In one embodiment, the music sequence can be extracted from a music database, which includes steps of: (i) identifying the key of the music and perform chord-progression recognition; (ii) splitting music into segments based on recognized chord progression; (iii) extracting the main melody and beat pattern for each bar in the segment; and (iv) utilizing machine learning algorithm to determine which bars have their melody/beat-pattern/chord-progression being repeated.

In another embodiment, when generating a segment of music of n bars, the process is as follows: (i) selecting a music sequence from the database with length n; (ii) based on the selected music sequence and input melody, generating chord progression for current segment, which will match input melody as well as selected music sequence (i.e. repeat previous chords when instructed by music sequence); and (iii) generating melody and beat pattern bar by bar.

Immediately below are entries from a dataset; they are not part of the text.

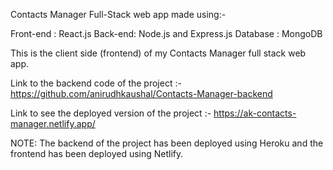 Contacts Manager Full-Stack web app made using:-

Front-end : React.js Back-end: Node.js and Express.js Database : MongoDB

This is the client side (frontend) of my Contacts Manager full stack web app.

Link to the backend code of the project :- https://github.com/anirudhkaushal/Contacts-Manager-backend

Link to see the deployed version of the project :- https://ak-contacts-manager.netlify.app/

NOTE: The backend of the project has been deployed using Heroku and the frontend has been deployed using Netlify.
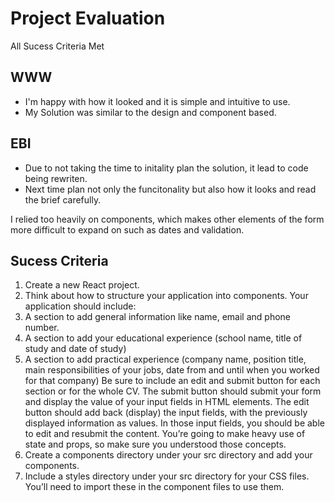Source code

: 
# Project Evaluation

All Sucess Criteria Met 

## WWW
* I'm happy with how it looked and it is simple and intuitive to use.
* My Solution was similar to the design and component based.

## EBI
* Due to not taking the time to initality plan the solution, it lead to code being rewriten.
* Next time plan not only the funcitonality but also how it looks and read the brief carefully.

I relied too heavily on components, which makes other elements of the form more difficult to expand on such as dates and validation. 
## Sucess Criteria
1. Create a new React project.
2. Think about how to structure your application into components. Your application should include:
3. A section to add general information like name, email and phone number.
4. A section to add your educational experience (school name, title of study and date of study)
5. A section to add practical experience (company name, position title, main responsibilities of your jobs, date from and until when you worked for that company)
Be sure to include an edit and submit button for each section or for the whole CV. The submit button should submit your form and display the value of your input fields in HTML elements. The edit button should add back (display) the input fields, with the previously displayed information as values. In those input fields, you should be able to edit and resubmit the content. You’re going to make heavy use of state and props, so make sure you understood those concepts.
6. Create a components directory under your src directory and add your components.
7. Include a styles directory under your src directory for your CSS files. You’ll need to import these in the component files to use them.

In a further embodiment, the step of generating melody and beat pattern bar by bar may include three possibilities. First, a bar with entirely new beat and melody. The system then utilizes deep learning to generate new beat pattern and melody. After generation, the system records generated beat & melody for future use.

Second, a bar needs to repeat a previous beat pattern but does not need to repeat previous melody. The system first loads the previously generated beat pattern. Next, the system uses deep learning to generate the new melody. The generated melody might not match the beat pattern previously generated. Thus, the final step is to align generated melody to the beat pattern. (more on this later) After generation, the system records generated beat & melody for future use. Third, a bar needs to repeat a previous beat pattern and melody. The system can simply load previously generated beat pattern and melody.

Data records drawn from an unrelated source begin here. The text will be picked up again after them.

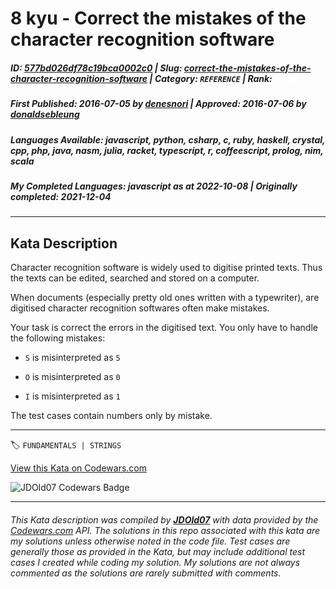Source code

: # 8 kyu - Correct the mistakes of the character recognition software

##### **ID**: [577bd026df78c19bca0002c0](https://www.codewars.com/kata/577bd026df78c19bca0002c0) | **Slug**: [correct-the-mistakes-of-the-character-recognition-software](https://www.codewars.com/kata/577bd026df78c19bca0002c0) | **Category**: `REFERENCE` | **Rank**: <span style="color:white">8 kyu</span>

##### **First Published**: 2016-07-05 ***by*** [denesnori](https://www.codewars.com/users/denesnori) | **Approved**: 2016-07-06 ***by*** [donaldsebleung](https://www.codewars.com/users/donaldsebleung)

##### **Languages Available**: javascript, python, csharp, c, ruby, haskell, crystal, cpp, php, java, nasm, julia, racket, typescript, r, coffeescript, prolog, nim, scala

##### **My Completed Languages**: javascript ***as at*** 2022-10-08 | **Originally completed**: 2021-12-04

---

## Kata Description


Character recognition software is widely used to digitise printed texts. Thus the texts can be edited, searched and stored on a computer.



When documents (especially pretty old ones written with a typewriter), are digitised character recognition softwares often make mistakes.



Your task is correct the errors in the digitised text. You only have to handle the following mistakes:



* `S`  is misinterpreted as `5`

* `O` is misinterpreted as `0`

* `I` is misinterpreted as `1`



The test cases contain numbers only by mistake.

---


🏷 `FUNDAMENTALS | STRINGS`


[View this Kata on Codewars.com](https://www.codewars.com/kata/577bd026df78c19bca0002c0)

![](https://www.codewars.com/users/jdold07/badges/large "JDOld07 Codewars Badge")

---

###### *This Kata description was compiled by [**JDOld07**](https://tpstech.dev) with data provided by the [Codewars.com](https://www.codewars.com) API.  The solutions in this repo associated with this kata are my solutions unless otherwise noted in the code file.  Test cases are generally those as provided in the Kata, but may include additional test cases I created while coding my solution.  My solutions are not always commented as the solutions are rarely submitted with comments.*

In still a further embodiment, the generated melody might not have the same rhythm as the beat pattern previously generated because a beat pattern determines at what time there should be a new note. As a result, the generated melody must be aligned with the beat pattern. For a melody with n notes and a beat pattern requesting m notes, the process of aligning the melody to the beat pattern is as follows:

- (i) If n=m: Aligning is straight forward. The system simply modifies the starting time and duration of each note in the melody to match the requirement of the beat pattern.
- (ii) If n>m: The system then selects the least significant note in the melody and remove it. The system repeats this process until n=m, and then use the methodology in (i) to align melody to beat pattern. The significance of the notes in the melody is measured by the following criteria:
  - a. The current chord and key of music. If the pitch of the note matches the key and chord poorly, the note has low significance. For example:
    - i. In a C-key music under chord C major, the note C #will have a low significance since it matches neither the C scale nor the notes consisting C major chord.
    - ii. In a C-key music under chord E major, note G #will have a high significance while G will have a low significance. This is because G #is essential to E major chord while G does not match well in E major.
  - b. Length of the note. Shorter notes have lower significance.
- (iii) If n<m: The system then performs the following operation:
  - a. Remove the beat with the shortest duration from the beat pattern. The removed beat is thus merged with one adjacent beat. This will result in m being reduced by 1. If n=m after removal, then use the methodology in (i) to align melody to beat pattern. Otherwise, go to step (iii)b
  - b. Repeat the most significant note in the melody. The significance is defined in the same fashion as (ii). This operation will result in n being increased by 1. If n=m after removal, then use the methodology in (i) to align melody to beat pattern. Otherwise, go to step (iii)a.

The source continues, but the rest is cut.